What is being asked | Among the entries below, count the lines that contain the word "italian". Write down only the total.

Listed entries |
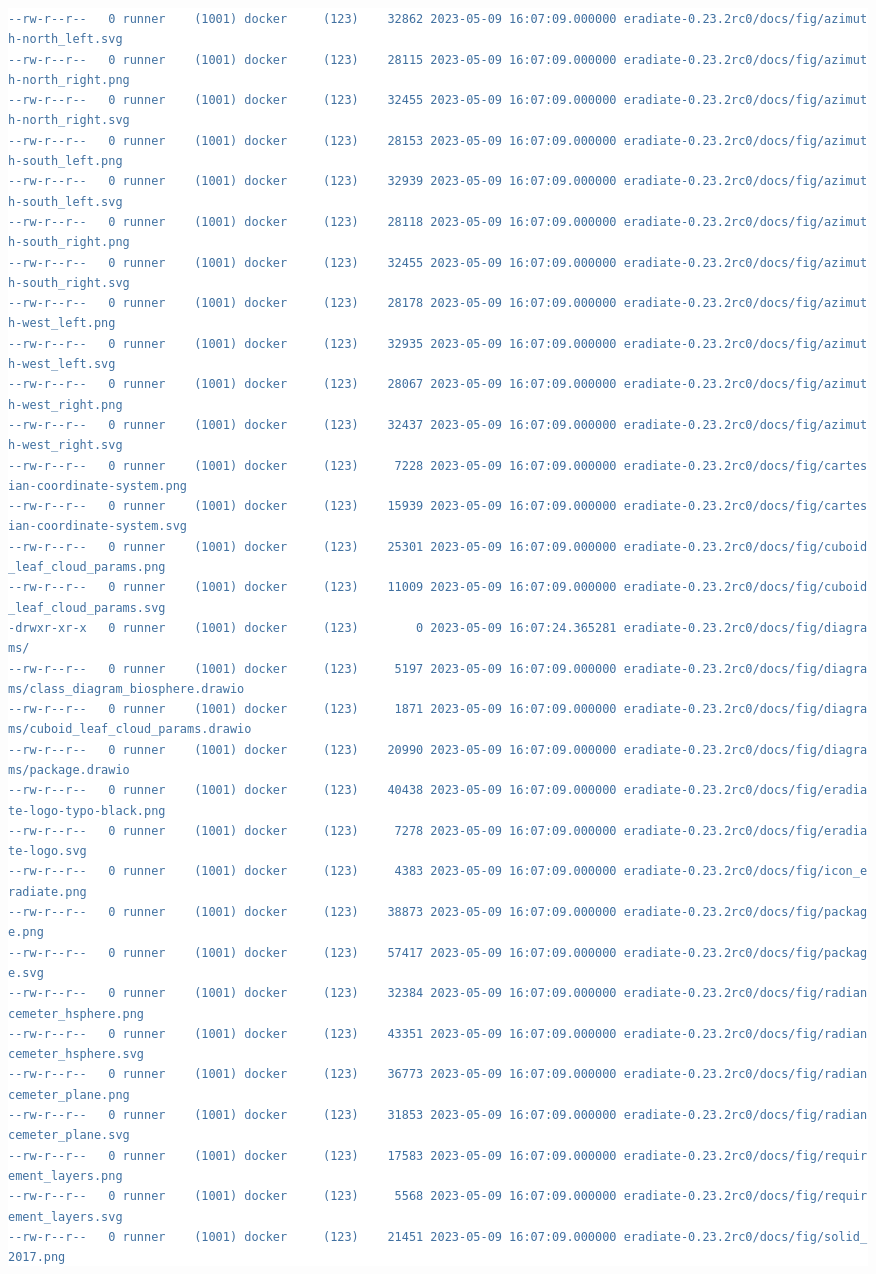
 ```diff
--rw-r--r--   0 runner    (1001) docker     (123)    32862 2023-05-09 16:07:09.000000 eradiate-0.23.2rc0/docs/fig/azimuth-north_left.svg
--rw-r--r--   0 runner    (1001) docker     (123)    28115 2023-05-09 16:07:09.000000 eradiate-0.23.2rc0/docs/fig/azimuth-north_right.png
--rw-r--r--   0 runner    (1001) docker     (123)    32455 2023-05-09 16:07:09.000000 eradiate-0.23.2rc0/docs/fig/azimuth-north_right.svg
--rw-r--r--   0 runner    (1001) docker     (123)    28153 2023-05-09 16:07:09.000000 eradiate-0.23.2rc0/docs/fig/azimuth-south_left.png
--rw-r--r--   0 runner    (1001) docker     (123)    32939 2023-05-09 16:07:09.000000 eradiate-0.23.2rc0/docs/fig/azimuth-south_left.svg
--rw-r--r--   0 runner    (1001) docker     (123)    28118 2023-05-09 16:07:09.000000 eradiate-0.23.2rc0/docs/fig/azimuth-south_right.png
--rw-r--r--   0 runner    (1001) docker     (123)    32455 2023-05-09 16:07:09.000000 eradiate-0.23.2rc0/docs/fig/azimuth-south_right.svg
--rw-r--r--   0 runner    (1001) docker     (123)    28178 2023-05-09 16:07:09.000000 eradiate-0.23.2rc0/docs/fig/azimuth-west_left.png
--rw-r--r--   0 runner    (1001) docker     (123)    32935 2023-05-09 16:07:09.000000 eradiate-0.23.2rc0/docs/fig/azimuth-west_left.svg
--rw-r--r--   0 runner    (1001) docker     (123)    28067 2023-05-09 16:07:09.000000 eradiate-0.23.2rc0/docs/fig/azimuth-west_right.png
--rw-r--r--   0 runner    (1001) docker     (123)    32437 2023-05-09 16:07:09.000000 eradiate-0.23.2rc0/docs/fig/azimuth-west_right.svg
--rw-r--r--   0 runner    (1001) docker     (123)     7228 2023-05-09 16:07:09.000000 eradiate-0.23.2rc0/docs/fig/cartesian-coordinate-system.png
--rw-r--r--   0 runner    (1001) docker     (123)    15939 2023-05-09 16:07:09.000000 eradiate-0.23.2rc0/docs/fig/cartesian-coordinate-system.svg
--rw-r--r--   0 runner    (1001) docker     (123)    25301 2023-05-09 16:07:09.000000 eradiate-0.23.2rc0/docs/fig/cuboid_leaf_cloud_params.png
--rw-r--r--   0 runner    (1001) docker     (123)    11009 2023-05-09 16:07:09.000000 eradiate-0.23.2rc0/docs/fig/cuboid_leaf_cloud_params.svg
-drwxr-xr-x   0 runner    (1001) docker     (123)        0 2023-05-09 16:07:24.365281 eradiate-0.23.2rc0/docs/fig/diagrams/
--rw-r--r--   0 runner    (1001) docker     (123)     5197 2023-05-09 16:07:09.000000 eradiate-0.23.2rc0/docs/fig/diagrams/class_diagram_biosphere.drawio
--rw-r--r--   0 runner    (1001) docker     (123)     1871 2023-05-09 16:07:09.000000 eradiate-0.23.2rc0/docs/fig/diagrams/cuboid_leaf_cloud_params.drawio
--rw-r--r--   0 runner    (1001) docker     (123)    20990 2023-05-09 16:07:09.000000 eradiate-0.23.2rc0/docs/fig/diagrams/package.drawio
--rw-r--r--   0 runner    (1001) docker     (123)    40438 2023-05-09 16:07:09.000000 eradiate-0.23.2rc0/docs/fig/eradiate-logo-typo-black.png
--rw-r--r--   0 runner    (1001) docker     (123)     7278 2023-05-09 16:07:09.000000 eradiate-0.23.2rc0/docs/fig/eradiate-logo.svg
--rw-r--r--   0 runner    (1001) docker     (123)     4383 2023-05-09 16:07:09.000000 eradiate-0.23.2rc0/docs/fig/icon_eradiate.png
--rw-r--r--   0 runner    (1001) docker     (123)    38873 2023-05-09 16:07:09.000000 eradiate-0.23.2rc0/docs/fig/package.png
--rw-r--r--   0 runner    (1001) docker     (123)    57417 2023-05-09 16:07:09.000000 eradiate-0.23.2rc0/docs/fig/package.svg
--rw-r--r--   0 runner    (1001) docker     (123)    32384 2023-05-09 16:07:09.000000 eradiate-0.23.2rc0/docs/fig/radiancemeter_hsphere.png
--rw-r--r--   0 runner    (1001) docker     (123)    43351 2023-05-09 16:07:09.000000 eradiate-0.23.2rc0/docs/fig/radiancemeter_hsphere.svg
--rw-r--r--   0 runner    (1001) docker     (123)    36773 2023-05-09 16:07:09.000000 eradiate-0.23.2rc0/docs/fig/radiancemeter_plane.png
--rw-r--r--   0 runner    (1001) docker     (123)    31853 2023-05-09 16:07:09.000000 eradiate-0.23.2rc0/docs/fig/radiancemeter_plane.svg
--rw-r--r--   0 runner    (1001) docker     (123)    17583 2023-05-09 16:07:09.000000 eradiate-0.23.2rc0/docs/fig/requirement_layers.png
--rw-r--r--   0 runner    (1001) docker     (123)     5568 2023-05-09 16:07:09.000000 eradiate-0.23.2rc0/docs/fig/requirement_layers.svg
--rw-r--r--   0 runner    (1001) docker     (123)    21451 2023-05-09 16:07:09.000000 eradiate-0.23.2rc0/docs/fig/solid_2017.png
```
...
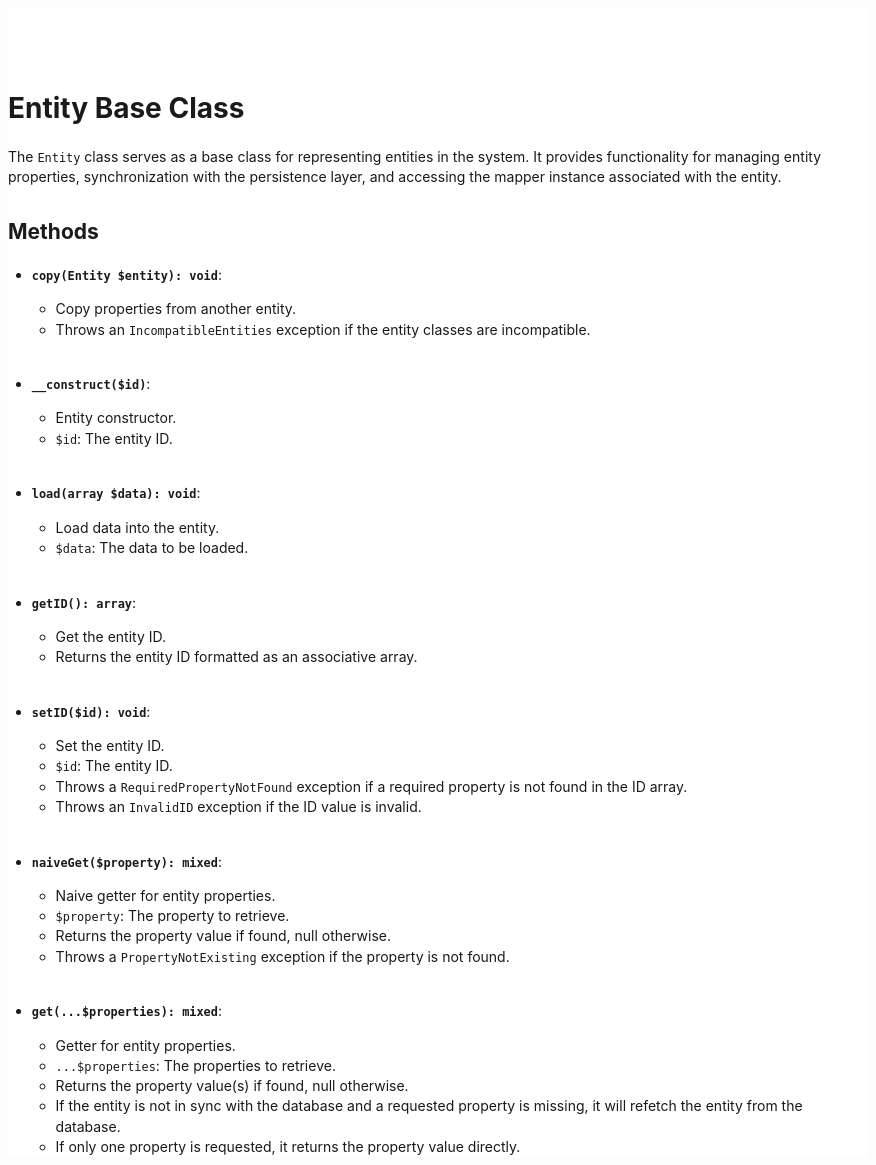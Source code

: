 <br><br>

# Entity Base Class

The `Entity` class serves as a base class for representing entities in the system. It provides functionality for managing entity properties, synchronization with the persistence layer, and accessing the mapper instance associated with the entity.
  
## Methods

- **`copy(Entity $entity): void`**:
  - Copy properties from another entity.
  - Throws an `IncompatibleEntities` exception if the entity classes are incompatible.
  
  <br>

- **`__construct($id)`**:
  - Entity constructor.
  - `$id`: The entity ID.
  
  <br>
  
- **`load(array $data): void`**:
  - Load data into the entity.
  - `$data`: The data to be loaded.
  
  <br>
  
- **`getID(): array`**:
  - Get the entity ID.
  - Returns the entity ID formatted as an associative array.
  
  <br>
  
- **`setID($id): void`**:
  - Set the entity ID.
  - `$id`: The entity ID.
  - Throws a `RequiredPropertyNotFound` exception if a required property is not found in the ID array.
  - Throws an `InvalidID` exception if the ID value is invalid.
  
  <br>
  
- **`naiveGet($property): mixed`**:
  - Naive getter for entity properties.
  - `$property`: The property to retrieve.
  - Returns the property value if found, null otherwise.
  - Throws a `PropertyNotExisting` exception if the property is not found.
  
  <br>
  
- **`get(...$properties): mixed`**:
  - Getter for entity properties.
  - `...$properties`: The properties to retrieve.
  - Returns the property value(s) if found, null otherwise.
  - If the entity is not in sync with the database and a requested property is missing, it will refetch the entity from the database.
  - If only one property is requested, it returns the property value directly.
* * *
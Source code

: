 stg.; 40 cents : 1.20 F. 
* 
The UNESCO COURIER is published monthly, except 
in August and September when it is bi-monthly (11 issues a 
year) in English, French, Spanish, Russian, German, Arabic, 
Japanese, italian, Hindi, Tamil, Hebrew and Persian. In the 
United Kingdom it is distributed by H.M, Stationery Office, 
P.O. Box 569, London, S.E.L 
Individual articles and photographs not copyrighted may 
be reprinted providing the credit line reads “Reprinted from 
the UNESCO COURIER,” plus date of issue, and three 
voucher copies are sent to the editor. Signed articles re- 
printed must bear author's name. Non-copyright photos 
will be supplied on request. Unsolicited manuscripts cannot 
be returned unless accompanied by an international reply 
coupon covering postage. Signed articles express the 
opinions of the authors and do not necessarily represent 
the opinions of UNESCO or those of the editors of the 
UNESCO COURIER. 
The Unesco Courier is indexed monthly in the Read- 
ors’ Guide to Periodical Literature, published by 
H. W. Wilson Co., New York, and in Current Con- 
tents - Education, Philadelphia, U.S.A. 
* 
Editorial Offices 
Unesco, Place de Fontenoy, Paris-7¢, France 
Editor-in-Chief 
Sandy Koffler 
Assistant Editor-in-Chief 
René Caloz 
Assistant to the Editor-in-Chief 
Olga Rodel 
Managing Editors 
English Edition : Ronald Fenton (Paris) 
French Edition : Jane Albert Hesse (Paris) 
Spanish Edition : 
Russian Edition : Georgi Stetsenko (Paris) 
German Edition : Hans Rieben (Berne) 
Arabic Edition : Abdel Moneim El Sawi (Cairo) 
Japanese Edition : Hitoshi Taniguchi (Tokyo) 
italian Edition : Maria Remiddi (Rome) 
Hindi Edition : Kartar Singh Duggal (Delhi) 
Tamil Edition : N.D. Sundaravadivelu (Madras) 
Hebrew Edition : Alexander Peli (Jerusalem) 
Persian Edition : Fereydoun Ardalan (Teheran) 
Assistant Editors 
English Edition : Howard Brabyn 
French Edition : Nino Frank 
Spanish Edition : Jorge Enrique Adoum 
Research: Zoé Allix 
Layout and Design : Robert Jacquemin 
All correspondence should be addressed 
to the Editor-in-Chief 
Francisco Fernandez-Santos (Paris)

Answer box | 2